Başka bir gerçeklikte, masanın başında oturup beni yazdığı düşüncesi tüylerimi ürpertti. Ama parmaklarımı hareket ettirebiliyordum. Şimdi çatıdan atlasam bu benim tercihim olmaz mıydı?
Çatıdan aşağı baktığımda kalbim yerinden çıkacakmış gibi atıyordu. Emin olmanın bir tek yolu vardı. “Ama…” dedim kararsızlıkla. “Ya tüm bunlar bir yanılsamaysa? Düşersem… Ölebilirim.”
“Ya değilse?” Gülesim geldi nedense.
“Ana karakterin bensem eğer…” Duraksadım. “Kalan hayatımda normalde ne yapıyorsam onu yapacağım. Vakti geldiğinde de öleceğim. Son anıma kadar inkar etmek benim seçimim olsun… Sırça fanusumdan çıkmayacağım. Nefessiz kalsam bile başımı çıkarmayacağım.”

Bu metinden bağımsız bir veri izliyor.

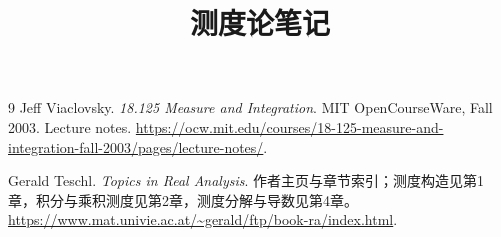 \documentclass[UTF8,12pt,a4paper,fontset=fandol]{ctexbook}
\title{测度论笔记}
\author{}
\date{}
\begin{document}
\frontmatter %

\maketitle
\tableofcontents

\mainmatter














\appendix

\begin{thebibliography}{9}
Jeff Viaclovsky.
\textit{18.125 Measure and Integration}.
MIT OpenCourseWare, Fall 2003. Lecture notes.
\url{https://ocw.mit.edu/courses/18-125-measure-and-integration-fall-2003/pages/lecture-notes/}.

Gerald Teschl.
\textit{Topics in Real Analysis}.
作者主页与章节索引；测度构造见第1章，积分与乘积测度见第2章，测度分解与导数见第4章。
\url{https://www.mat.univie.ac.at/~gerald/ftp/book-ra/index.html}.
\end{thebibliography}
\end{document}
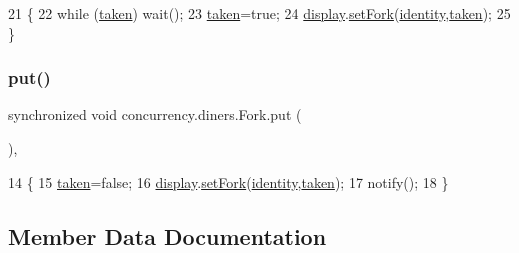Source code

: \begin{DoxyCode}
21                                            \{
22     \textcolor{keywordflow}{while} (\mbox{\hyperlink{classconcurrency_1_1diners_1_1_fork_a875b343f95f6e3f07b2f2f5a5b83efb8}{taken}}) wait();
23     \mbox{\hyperlink{classconcurrency_1_1diners_1_1_fork_a875b343f95f6e3f07b2f2f5a5b83efb8}{taken}}=\textcolor{keyword}{true};
24     \mbox{\hyperlink{classconcurrency_1_1diners_1_1_fork_a7cb7b2dbd4bc84923557b292b10ac0a9}{display}}.\mbox{\hyperlink{classconcurrency_1_1diners_1_1_phil_canvas_a985316d908f267ebfe83d09c90e55e7a}{setFork}}(\mbox{\hyperlink{classconcurrency_1_1diners_1_1_fork_a27ae9a29dc069079538565c74931a0ef}{identity}},\mbox{\hyperlink{classconcurrency_1_1diners_1_1_fork_a875b343f95f6e3f07b2f2f5a5b83efb8}{taken}});
25   \}
\end{DoxyCode}
\mbox{\label{classconcurrency_1_1diners_1_1_fork_acff549ca1ca1540fa092ac44692624b5}} 
\subsubsection{\texorpdfstring{put()}{put()}}
{\footnotesize\ttfamily synchronized void concurrency.\+diners.\+Fork.\+put (\begin{DoxyParamCaption}{ }\end{DoxyParamCaption})\hspace{0.3cm}{\ttfamily [inline]}, {\ttfamily [package]}}


\begin{DoxyCode}
14                           \{
15     \mbox{\hyperlink{classconcurrency_1_1diners_1_1_fork_a875b343f95f6e3f07b2f2f5a5b83efb8}{taken}}=\textcolor{keyword}{false};
16     \mbox{\hyperlink{classconcurrency_1_1diners_1_1_fork_a7cb7b2dbd4bc84923557b292b10ac0a9}{display}}.\mbox{\hyperlink{classconcurrency_1_1diners_1_1_phil_canvas_a985316d908f267ebfe83d09c90e55e7a}{setFork}}(\mbox{\hyperlink{classconcurrency_1_1diners_1_1_fork_a27ae9a29dc069079538565c74931a0ef}{identity}},\mbox{\hyperlink{classconcurrency_1_1diners_1_1_fork_a875b343f95f6e3f07b2f2f5a5b83efb8}{taken}});
17     notify();
18   \}
\end{DoxyCode}


\subsection{Member Data Documentation}
\mbox{\label{classconcurrency_1_1diners_1_1_fork_a7cb7b2dbd4bc84923557b292b10ac0a9}}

Yazar temkinli bir şekilde kalktı ve bana elini uzattı. İlk başta tutup tutmamak arasında kararsız kalsam da düşmemek için eline sıkı sıkı sarıldım.
“Cemre,” dedi beni itmeden önce. “Yazık sana… Kendini gerçek sanıyorsun.”
Düştüm, tam yere çakılacaktım, uyandım.